Collected data:
=-=-=

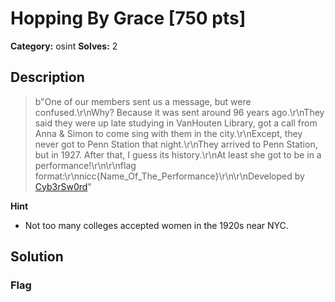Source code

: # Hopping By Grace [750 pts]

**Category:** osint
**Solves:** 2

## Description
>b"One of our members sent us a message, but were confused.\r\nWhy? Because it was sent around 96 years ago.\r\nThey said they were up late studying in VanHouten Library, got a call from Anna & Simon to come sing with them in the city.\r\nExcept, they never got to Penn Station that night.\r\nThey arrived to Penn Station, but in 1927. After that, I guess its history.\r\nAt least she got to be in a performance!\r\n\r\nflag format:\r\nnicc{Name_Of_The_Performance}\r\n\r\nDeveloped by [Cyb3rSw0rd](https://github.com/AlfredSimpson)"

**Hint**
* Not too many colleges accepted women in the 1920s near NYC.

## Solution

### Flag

=-=-=

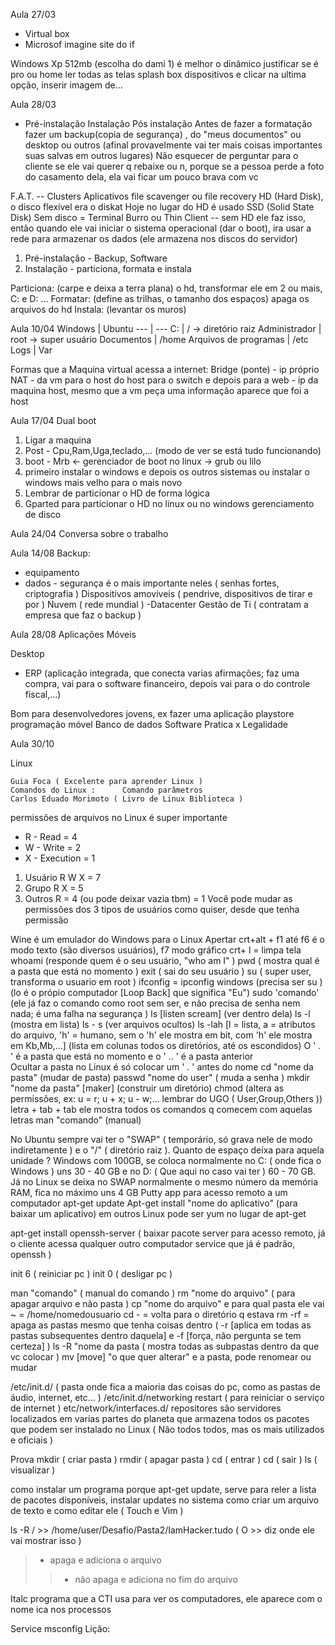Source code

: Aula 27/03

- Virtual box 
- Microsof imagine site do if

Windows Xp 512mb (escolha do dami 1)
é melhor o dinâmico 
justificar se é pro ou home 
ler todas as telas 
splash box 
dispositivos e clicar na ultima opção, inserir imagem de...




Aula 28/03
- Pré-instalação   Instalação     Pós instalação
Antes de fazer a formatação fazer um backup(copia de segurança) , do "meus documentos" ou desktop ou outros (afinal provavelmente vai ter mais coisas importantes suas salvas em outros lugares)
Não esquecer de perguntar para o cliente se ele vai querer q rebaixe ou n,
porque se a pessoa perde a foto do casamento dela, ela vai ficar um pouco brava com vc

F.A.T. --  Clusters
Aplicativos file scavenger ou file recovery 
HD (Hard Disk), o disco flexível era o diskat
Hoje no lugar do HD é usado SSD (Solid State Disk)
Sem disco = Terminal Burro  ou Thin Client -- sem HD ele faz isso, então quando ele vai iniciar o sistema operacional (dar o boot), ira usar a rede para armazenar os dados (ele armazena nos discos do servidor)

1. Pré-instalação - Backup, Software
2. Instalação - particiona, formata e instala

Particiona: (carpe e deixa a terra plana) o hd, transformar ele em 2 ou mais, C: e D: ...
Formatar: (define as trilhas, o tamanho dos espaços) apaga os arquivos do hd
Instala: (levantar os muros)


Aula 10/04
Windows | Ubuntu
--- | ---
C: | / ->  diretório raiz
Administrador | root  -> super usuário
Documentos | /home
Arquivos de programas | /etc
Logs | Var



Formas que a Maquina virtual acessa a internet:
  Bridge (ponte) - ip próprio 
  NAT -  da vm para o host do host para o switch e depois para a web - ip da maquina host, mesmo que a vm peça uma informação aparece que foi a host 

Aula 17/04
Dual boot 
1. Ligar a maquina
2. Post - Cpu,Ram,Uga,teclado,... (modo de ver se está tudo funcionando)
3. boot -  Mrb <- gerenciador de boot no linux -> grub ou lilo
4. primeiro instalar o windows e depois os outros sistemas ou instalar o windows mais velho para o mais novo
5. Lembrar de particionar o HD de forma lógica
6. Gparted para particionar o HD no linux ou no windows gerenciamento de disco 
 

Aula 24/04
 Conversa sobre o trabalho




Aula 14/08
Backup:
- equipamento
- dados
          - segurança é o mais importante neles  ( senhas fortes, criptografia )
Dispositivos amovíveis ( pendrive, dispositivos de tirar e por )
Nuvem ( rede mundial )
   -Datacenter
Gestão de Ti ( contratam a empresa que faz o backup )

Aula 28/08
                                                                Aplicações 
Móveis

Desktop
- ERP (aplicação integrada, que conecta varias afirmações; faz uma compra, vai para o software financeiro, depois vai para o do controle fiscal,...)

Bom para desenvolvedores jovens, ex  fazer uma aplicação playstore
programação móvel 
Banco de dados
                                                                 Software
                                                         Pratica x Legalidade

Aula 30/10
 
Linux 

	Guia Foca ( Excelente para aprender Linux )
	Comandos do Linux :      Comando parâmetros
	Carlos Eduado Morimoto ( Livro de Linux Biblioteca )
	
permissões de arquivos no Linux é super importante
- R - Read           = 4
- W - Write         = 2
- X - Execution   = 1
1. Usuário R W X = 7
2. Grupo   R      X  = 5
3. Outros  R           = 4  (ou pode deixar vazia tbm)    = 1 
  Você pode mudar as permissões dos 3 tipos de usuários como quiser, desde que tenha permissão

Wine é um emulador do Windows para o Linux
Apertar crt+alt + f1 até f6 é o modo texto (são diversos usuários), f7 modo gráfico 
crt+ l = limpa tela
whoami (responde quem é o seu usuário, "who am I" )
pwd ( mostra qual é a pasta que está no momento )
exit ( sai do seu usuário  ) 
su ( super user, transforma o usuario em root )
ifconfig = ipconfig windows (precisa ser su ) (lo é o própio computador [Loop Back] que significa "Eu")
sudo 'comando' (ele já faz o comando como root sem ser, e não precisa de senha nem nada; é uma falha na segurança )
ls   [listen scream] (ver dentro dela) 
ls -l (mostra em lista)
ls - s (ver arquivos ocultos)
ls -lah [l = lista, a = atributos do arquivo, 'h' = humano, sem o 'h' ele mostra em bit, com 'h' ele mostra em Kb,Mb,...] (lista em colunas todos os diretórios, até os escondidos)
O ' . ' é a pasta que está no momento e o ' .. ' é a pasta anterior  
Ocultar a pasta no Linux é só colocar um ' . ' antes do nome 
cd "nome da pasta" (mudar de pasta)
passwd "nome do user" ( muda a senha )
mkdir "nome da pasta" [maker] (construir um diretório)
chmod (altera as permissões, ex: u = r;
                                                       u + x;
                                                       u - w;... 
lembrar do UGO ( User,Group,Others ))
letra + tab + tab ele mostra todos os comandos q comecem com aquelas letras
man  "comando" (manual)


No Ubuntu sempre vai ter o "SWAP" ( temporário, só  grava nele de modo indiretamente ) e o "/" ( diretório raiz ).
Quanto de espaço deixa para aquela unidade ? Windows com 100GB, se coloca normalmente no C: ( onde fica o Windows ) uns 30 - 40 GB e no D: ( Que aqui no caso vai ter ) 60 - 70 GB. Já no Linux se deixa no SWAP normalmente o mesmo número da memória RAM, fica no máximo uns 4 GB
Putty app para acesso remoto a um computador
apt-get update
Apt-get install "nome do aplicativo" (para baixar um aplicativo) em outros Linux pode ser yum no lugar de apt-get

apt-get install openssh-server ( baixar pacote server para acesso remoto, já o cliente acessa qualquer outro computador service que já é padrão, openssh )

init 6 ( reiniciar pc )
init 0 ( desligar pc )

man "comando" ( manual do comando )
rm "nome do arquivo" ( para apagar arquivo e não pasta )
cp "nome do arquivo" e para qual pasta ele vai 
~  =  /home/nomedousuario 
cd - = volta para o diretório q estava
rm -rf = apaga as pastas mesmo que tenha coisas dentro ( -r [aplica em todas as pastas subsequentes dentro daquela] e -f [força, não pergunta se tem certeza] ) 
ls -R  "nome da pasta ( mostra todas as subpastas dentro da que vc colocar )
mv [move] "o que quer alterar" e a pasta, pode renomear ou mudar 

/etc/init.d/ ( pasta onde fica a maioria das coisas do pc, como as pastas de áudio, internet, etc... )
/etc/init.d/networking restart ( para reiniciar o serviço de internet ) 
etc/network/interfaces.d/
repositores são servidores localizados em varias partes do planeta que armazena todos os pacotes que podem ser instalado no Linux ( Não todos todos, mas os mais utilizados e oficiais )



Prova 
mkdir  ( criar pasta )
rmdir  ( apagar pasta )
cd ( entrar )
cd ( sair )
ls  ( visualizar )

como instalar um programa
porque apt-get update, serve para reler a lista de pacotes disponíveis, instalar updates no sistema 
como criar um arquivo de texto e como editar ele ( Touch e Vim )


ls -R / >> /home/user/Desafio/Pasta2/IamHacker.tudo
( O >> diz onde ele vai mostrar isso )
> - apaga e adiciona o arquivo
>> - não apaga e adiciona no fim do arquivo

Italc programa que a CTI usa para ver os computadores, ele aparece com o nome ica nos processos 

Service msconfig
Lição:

=-=-=

• _WORK INSTRUCTIONS_
In the entries above, one line contains "Banco de dados" and another contains "crt+ l = limpa tela". Reproduce exactly those two lines and the lines between them, nothing else.

• _RESPONSE AREA_
Banco de dados
                                                                 Software
                                                         Pratica x Legalidade

Aula 30/10
 
Linux 

	Guia Foca ( Excelente para aprender Linux )
	Comandos do Linux :      Comando parâmetros
	Carlos Eduado Morimoto ( Livro de Linux Biblioteca )
	
permissões de arquivos no Linux é super importante
- R - Read           = 4
- W - Write         = 2
- X - Execution   = 1
1. Usuário R W X = 7
2. Grupo   R      X  = 5
3. Outros  R           = 4  (ou pode deixar vazia tbm)    = 1 
  Você pode mudar as permissões dos 3 tipos de usuários como quiser, desde que tenha permissão

Wine é um emulador do Windows para o Linux
Apertar crt+alt + f1 até f6 é o modo texto (são diversos usuários), f7 modo gráfico 
crt+ l = limpa tela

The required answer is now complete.